Legislation that would increase the federal minimum wage to $15 by 2025 has already received approval in U.S. House of Representatives, and November’s general election could significantly impact whether or not that bill advances; however, what such a measure would mean to the economy remains to be seen.
According to a Pew Research Center survey conducted last year, two-thirds of Americans support the legislation. While advocates push for the raise to meet the higher cost of living, others are worried the restaurant industry wouldn’t survive the change.
Some economists warn that restaurants would not be able to absorb the labor costs, and a new study from the nonpartisan Congressional Budget Office found the increase could eliminate about 1.3 million jobs by 2025.

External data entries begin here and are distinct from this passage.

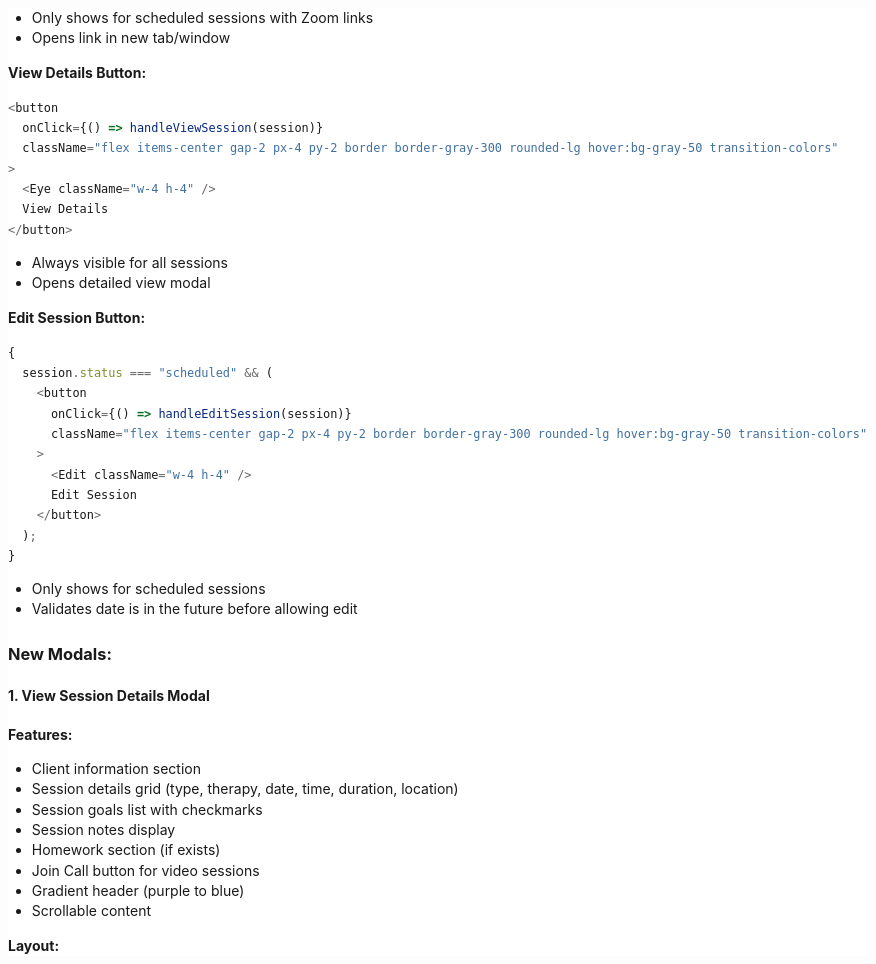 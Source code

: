 - Only shows for scheduled sessions with Zoom links
- Opens link in new tab/window

**View Details Button:**

```javascript
<button
  onClick={() => handleViewSession(session)}
  className="flex items-center gap-2 px-4 py-2 border border-gray-300 rounded-lg hover:bg-gray-50 transition-colors"
>
  <Eye className="w-4 h-4" />
  View Details
</button>
```

- Always visible for all sessions
- Opens detailed view modal

**Edit Session Button:**

```javascript
{
  session.status === "scheduled" && (
    <button
      onClick={() => handleEditSession(session)}
      className="flex items-center gap-2 px-4 py-2 border border-gray-300 rounded-lg hover:bg-gray-50 transition-colors"
    >
      <Edit className="w-4 h-4" />
      Edit Session
    </button>
  );
}
```

- Only shows for scheduled sessions
- Validates date is in the future before allowing edit

### New Modals:

#### 1. View Session Details Modal

**Features:**

- Client information section
- Session details grid (type, therapy, date, time, duration, location)
- Session goals list with checkmarks
- Session notes display
- Homework section (if exists)
- Join Call button for video sessions
- Gradient header (purple to blue)
- Scrollable content

**Layout:**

The federal law applies if the state does not have its own minimum wage law, and many states are already raising their minimum wage. States that have already instituted the raise can be viewed as a test of what the federal change would mean.
“The research from Seattle’s increase seems to suggest that the impact on restaurants is two-fold: They either raised their prices or cut back on employee hours, but in neither case were those changes as large or as negative as some predicted,” said Bob Cunningham, chair of the economics department at Alma College. “There was no decrease of employment in the industry.”
John McNamara, vice president of government affairs at the Michigan Restaurant and Lodging Association sees the hike as inevitable.
“The minimum wage in Michigan went up this year and will continue to rise over the next several years,” he said. “Doing anything to interrupt these predictable and consistent changes would be detrimental now and in a post-COVID world.”